Media Sosialisasi Guna Kecakapan Literasi Bangsa

       

Oleh : Nee.

Gambar oleh : Pixabay.


    
    Ketika anggaran negara tidak terpengaruh pada peningkatan pendidikan, literasi salah satu kata tersurat yang memiliki makna tersirat di dalamnya. Hoax, kebodohan serta pembulian sangat relevan kaitannya dengan loncatan budaya dari rendahnya tingkat membaca. Tidak berpengaruhnya proses kebijakan peningkatan pendidikan bersubstansi karena tidak adanya peningkatan kemampuan literasi secara massal di masyarakat Indonesia, jadi belum tentu yang berpendidikan pun mempunyai budaya literasi yang baik jika suasana bermasyarakat tersebut tidak dialiri oleh pertukaran ide, karena literasi merupakan sebuah pertukaran ide dimana sebuah kritik diaktifkan. Dapat disimpulkan literasi hanya bisa disebut literasi bila ia dapat menghasilkan pertukaran ide, menonton film kemudian memberi review itu artinya memberi kritik pada film dapat pula dikatakan literasi. Mengajukan problem pada publik dalam upaya untuk mengaktifkan pertukaran ide literasi, kemudian kita bertransaksi di dalam ide maka disitu-lah literasi ada. Duel argumen tidak mungkin tercapai apabila literasi tidak diedarkan dengan maksud edukasi. 

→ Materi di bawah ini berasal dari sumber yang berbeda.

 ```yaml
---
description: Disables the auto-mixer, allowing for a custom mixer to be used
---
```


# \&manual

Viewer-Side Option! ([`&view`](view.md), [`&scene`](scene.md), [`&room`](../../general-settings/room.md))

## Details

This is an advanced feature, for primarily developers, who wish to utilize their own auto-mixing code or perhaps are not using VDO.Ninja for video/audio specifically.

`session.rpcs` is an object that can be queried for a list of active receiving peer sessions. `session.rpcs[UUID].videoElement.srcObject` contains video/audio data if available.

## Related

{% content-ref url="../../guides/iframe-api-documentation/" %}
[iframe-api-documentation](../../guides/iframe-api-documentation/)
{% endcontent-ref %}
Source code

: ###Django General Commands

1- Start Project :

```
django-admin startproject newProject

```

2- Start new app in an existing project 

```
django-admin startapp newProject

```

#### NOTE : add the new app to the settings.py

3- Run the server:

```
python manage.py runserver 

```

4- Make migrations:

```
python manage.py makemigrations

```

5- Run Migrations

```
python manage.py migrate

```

        Jika kita lihat, masyarakat Indonesia lebih suka mengkonsumsi suasana ketimbang dengan memproduksi argumen, di dalam sistem budaya kita dianggap bahwa mengajukan pikiran yang terang-terangan itu artinya menghina, karena itu mengapa keris pada budaya Jawa harus diletakkan pada belakang tubuh, berbahaya memang karena orang lain tidak akan tahu bahwa Anda mempunyai senjata yang tak terlihat, di dalam perang bisa dibilang biasa, tetapi di dalam kehidupan politik demokrasi senjata Anda harus diletakkan di atas meja, karena demokrasi artinya terbuka terhadap persaingan. Sebab itu literasi merupakan deteksi kecil yang dapat membuat kita masuk ke dalam kebudayaan politik, kita dapat menganalisis polusi negara hanya dengan istilah “literasi”.

        Literasi hidup di dalam suatu kultur, jika suatu kultur tersebut tidak menerima kritik, literasi tidak akan mempunyai daya guna. Karena fungsi literasi adalah untuk mengaktifkan krtitik. Itulah salah satu sebab mengapa Indonesia berada pada tingkat bawah perihal membaca. Literasi memiliki makna yang besar dalam kualitas suatu bangsa peradaban manusia, kontekstual empiris dari kehadiran literasi sebagai salah satu tolak ukur perkembangan serta memengaruhi kualitas suatu bangsa. Dibeberapa negara literasi sudah mengalami tingkat skala yang tinggi dalam fase versi terbaik bagi negara maju, salah satunya seperti negara Finlandia, Denmark, Amerika Serikat, Jerman, Kanada, dan Korea Selatan. Literasi dalam hal minat baca tentunya memiliki peringkat yang terbaik disetiap benuanya, maka dari itu hal yang wajar apabila membahas perihal kualitas dimana negara-negara tersebut dapat merealisasikannya menjadi nyata serta kredibel. Indonesia berada pada zona tragis, yaitu peringkat ke-60 dari 61 negara berdasarkan Studi World Most Literate Nations yang dilakukan oleh Central Connecticut State University (CCSU) pada tahun 2016 lalu.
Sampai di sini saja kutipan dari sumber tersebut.